UNITED STATES DISTRICT COURT DISTRICT OF NEVADA
Sep 26, 2017
Case No. 2:17-CR-105 JCM (GWF) (D. Nev. Sep. 26, 2017)

Opinion

Case No. 2:17-CR-105 JCM (GWF)

09-26-2017

UNITED STATES OF AMERICA, Plaintiff(s), v. RANDALL LITTLE, Defendant(s).


ORDER

Presently before the court is Magistrate Judge Foley's report and recommendation ("R&R"). (ECF No. 55). Defendant Randall Little filed an objection to the R&R on September 15, 2017. (ECF No. 56). Also on September 15, 2017, the government filed a response (ECF No. 57). Defendant did not file a reply, and the time to do so has passed.

I. Legal Standard

This court "may accept, reject, or modify, in whole or in part, the findings or recommendations made by the magistrate." 28 U.S.C. § 636(b)(1). Where a party timely objects to a magistrate judge's report and recommendation, then the court is required to "make a de novo determination of those portions of the [report and recommendation] to which objection is made." 28 U.S.C. § 636(b)(1).

II. Discussion

In the report and recommendation, Magistrate Judge Foley found that 1) the search warrant at issue was supported by probable cause; and 2) the defendant was not entitled to a Franks hearing because the search warrant at issue was valid and sufficient to support probable cause even considering the alleged omissions from the search warrant affidavit. (ECF No. 55). The government concurs with Magistrate Judge Foley's findings and asks the court to adopt the report and recommendation. (ECF No. 57).

The defendant does not object to any factual assertions made in the R&R, and thus the court adopts them in their entirety and references them herein.

i. Probable cause

Whether a search warrant is supported by probable cause must be determined from the "four corners" of the affidavit. United States v. Luong, 470 F.3d 898, 904-05 (9th Cir. 2006). In deciding whether to issue a search warrant, the magistrate or judicial officer is required to make a practical, common sense decision whether given all of the circumstances set forth in the affidavit, there is a fair probability that contraband or evidence of a crime with be found on the person or at the place to be searched. United States v. Krupa, 658 F.3d 1174, 1177 (9th Cir. 2011) (quoting Illinois v. Gates, 462 U.S. 213, 238, 103 S.Ct. 2317 (1983)). As stated in Gates, "[s]ufficient information must be presented to the magistrate to allow that official to determine probable cause; his action cannot be the mere ratification of the bare conclusions of others." 462 U.S. at 239, 103 S.Ct. at 2332.

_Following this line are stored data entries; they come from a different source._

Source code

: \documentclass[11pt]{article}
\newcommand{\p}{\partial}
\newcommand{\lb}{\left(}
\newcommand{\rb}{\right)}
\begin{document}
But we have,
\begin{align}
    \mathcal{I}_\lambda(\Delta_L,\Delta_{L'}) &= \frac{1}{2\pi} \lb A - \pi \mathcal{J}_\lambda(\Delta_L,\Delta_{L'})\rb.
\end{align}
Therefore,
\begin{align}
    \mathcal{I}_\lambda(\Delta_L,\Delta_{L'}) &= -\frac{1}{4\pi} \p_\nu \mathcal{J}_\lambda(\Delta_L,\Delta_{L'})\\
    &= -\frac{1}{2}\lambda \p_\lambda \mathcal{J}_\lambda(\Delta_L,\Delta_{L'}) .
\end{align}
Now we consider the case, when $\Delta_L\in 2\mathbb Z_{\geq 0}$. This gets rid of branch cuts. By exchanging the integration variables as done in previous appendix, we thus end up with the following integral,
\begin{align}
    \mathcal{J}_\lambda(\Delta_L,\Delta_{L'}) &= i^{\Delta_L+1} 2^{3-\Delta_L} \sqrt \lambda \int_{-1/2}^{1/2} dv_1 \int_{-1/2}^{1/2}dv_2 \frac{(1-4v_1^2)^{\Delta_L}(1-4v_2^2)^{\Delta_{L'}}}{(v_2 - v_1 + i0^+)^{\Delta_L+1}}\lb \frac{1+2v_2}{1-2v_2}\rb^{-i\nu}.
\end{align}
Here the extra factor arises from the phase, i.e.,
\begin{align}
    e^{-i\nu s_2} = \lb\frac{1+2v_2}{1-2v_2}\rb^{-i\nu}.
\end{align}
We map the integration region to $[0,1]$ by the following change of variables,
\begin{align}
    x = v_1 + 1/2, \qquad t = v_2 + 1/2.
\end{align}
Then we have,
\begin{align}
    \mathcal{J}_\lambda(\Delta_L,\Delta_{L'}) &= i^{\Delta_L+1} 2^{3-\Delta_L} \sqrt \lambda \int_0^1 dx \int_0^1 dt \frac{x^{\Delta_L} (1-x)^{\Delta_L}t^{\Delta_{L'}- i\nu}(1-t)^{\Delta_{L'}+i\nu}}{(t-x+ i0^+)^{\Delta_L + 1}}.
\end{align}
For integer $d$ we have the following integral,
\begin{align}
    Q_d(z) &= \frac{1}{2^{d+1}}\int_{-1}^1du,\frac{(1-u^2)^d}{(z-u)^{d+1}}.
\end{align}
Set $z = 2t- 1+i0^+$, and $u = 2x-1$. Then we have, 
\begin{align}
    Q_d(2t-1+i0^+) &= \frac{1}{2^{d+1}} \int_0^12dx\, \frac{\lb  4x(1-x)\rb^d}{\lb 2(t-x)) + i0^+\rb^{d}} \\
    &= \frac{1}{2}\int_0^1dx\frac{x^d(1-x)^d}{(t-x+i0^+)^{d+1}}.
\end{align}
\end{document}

Here, Detective Taylor's affidavit contained sufficient facts to support a probable cause finding. The 10 cybertips all reference the same IP address, substantially identical email addresses (including one that defendant listed in his sex offender registration), and a phone number that both Sprint Corporation and defendant's sex offender registration indicate belong to defendant. In short, the affidavit overwhelmingly supports the conclusion that defendant engaged in the receipt of child pornography while at the listed address on multiple occasions.

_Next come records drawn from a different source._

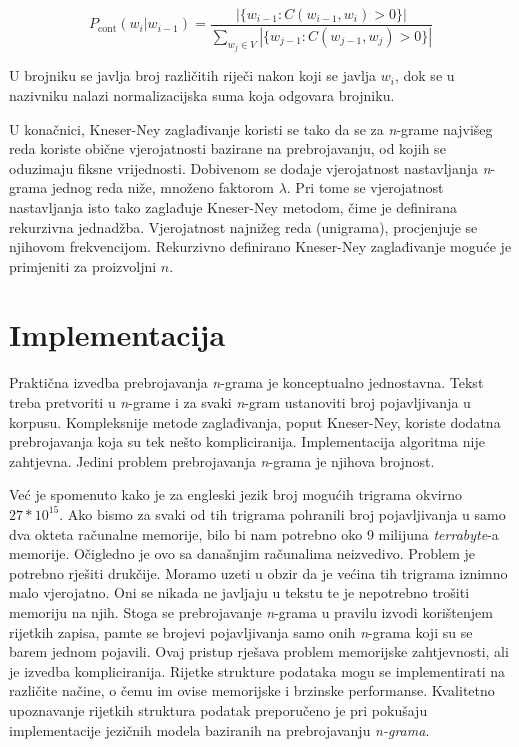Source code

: \documentclass[times, utf8, diplomski, numeric]{fer}
\begin{document}
\[
P_{\text{cont}}(w_i | w_{i - 1}) =
  \frac{\left|\{w_{i - 1} : C(w_{i - 1}, w_i) > 0\}\right|}
  {\sum_{w_j \in V}\left|\{w_{j - 1} : C(w_{j - 1}, w_j) > 0\}\right|}
\]

U brojniku se javlja broj različitih riječi nakon koji se javlja $w_i$, dok se u nazivniku nalazi normalizacijska suma koja odgovara brojniku.

U konačnici, Kneser-Ney zaglađivanje koristi se tako da se za \textit{n}-grame najvišeg reda koriste obične vjerojatnosti bazirane na prebrojavanju, od kojih se oduzimaju fiksne vrijednosti. Dobivenom se dodaje vjerojatnost nastavljanja \textit{n}-grama jednog reda niže, množeno faktorom $\lambda$. Pri tome se vjerojatnost nastavljanja isto tako zaglađuje Kneser-Ney metodom, čime je definirana rekurzivna jednadžba. Vjerojatnost najnižeg reda (unigrama), procjenjuje se njihovom frekvencijom. Rekurzivno definirano Kneser-Ney zaglađivanje moguće je primjeniti za proizvoljni $n$.

\section{Implementacija}

Praktična izvedba prebrojavanja \textit{n}-grama je konceptualno jednostavna. Tekst treba pretvoriti u \textit{n}-grame i za svaki \textit{n}-gram ustanoviti broj pojavljivanja u korpusu. Kompleksnije metode zaglađivanja, poput Kneser-Ney, koriste dodatna prebrojavanja koja su tek nešto kompliciranija. Implementacija algoritma nije zahtjevna. Jedini problem prebrojavanja \textit{n}-grama je njihova brojnost.

Već je spomenuto kako je za engleski jezik broj mogućih trigrama okvirno $27 * 10^{15}$. Ako bismo za svaki od tih trigrama pohranili broj pojavljivanja u samo dva okteta računalne memorije, bilo bi nam potrebno oko 9 milijuna \textit{terrabyte}-a memorije. Očigledno je ovo sa današnjim računalima neizvedivo. Problem je potrebno rješiti drukčije. Moramo uzeti u obzir da je većina tih trigrama iznimno malo vjerojatno. Oni se nikada ne javljaju u tekstu te je nepotrebno trošiti memoriju na njih. Stoga se prebrojavanje \textit{n}-grama u pravilu izvodi korištenjem rijetkih  zapisa, pamte se brojevi pojavljivanja samo onih \textit{n}-grama koji su se barem jednom pojavili. Ovaj pristup rješava problem memorijske zahtjevnosti, ali je izvedba kompliciranija. Rijetke strukture podataka mogu se implementirati na različite načine, o čemu im ovise memorijske i brzinske performanse. Kvalitetno upoznavanje rijetkih struktura podatak preporučeno je pri pokušaju implementacije jezičnih modela baziranih na prebrojavanju \textit{n-grama}.
\end{document}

Defendant does not specifically object to Judge Foley's holding that if the IP address is considered as a part of the affidavit then it contains sufficient facts to support probable cause. (ECF No. 56). Instead, defendant objects to the way the affidavit presents the IP address. Id. --------

Further, assuming arguendo that the affidavit's presentation of the IP address was intended to mislead the magistrate, as defendant argues, the affidavit contains sufficient evidence apart from the IP address to support a finding of probable cause. All 10 cybertips reported the same phone number (702-806-3507). The affidavit notes that Sprint Corporation's response to a subpoena listed Little as the user of that phone number, and that Little listed that phone number in his sex offender registration on April 29, 2016. The affidavit also notes that all 10 cybertips were reported as coming from substantially similar email addresses (rlit1955@gmail.com and variations of vegasboy1955@gmail.com). The affidavit lists Little's year of birth as 1955, and his email address offered during sex offender registration as rlit1955@gmail.com. Even if the affidavit contained no reference to the IP address, the affidavit would nonetheless be replete with evidence of receipt of child pornography by one Randall Little, who resided at 651 E. Twain #22.

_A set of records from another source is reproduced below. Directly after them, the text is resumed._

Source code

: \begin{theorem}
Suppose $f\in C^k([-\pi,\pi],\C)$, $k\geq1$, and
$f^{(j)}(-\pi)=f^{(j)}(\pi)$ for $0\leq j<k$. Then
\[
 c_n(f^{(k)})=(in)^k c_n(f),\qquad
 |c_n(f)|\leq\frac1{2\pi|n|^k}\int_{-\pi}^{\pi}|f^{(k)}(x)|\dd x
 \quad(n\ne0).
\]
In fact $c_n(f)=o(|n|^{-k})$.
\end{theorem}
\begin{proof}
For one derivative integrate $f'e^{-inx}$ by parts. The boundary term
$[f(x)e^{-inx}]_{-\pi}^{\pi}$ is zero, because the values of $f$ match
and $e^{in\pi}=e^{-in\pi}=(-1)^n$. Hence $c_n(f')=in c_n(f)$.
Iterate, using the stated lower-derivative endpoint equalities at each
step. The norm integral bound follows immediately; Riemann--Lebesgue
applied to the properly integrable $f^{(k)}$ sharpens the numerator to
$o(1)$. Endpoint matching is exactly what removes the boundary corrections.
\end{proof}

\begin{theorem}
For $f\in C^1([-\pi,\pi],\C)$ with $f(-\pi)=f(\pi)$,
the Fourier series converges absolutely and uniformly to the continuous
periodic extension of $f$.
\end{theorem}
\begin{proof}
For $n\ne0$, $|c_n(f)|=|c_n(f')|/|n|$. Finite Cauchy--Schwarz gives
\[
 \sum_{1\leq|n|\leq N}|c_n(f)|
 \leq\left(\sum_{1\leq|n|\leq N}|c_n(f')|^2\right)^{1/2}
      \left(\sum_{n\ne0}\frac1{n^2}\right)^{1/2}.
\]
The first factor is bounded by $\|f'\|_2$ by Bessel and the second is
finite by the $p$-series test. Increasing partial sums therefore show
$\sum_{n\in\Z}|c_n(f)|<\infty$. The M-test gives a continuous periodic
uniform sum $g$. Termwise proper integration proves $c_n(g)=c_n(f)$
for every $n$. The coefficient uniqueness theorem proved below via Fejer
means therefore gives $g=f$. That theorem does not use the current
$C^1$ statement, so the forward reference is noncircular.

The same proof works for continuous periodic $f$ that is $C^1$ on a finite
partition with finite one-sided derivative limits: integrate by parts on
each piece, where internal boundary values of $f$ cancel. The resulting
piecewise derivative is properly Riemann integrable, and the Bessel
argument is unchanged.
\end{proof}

The search warrant was based on probable cause, evidence of which is contained within the four corners of the affidavit. See Luong, 470 F.3d at 904-05. Therefore, it was a valid search warrant. U.S. Const. amend. 4.

ii. Franks hearing

A defendant is entitled to challenge the validity of a search warrant if he makes a substantial preliminary showing that (1) the affidavit in support of the warrant contains intentionally or recklessly false statements and (2) the affidavit purged of its falsities would not be sufficient to support a finding of probable cause. Franks v. Delaware, 438 U.S. 154 (1978). If the defendant makes a substantial showing that the affidavit contains intentionally or recklessly false statements, "and if, when the material that is the subject of the alleged falsity is set to one side, there remains sufficient content in the warrant affidavit to support a finding of probable cause, no hearing is required." Franks, 438 U.S. at 171-72. On the other hand, if the remaining content is insufficient to support probable cause, then the defendant is entitled to an evidentiary hearing. Id.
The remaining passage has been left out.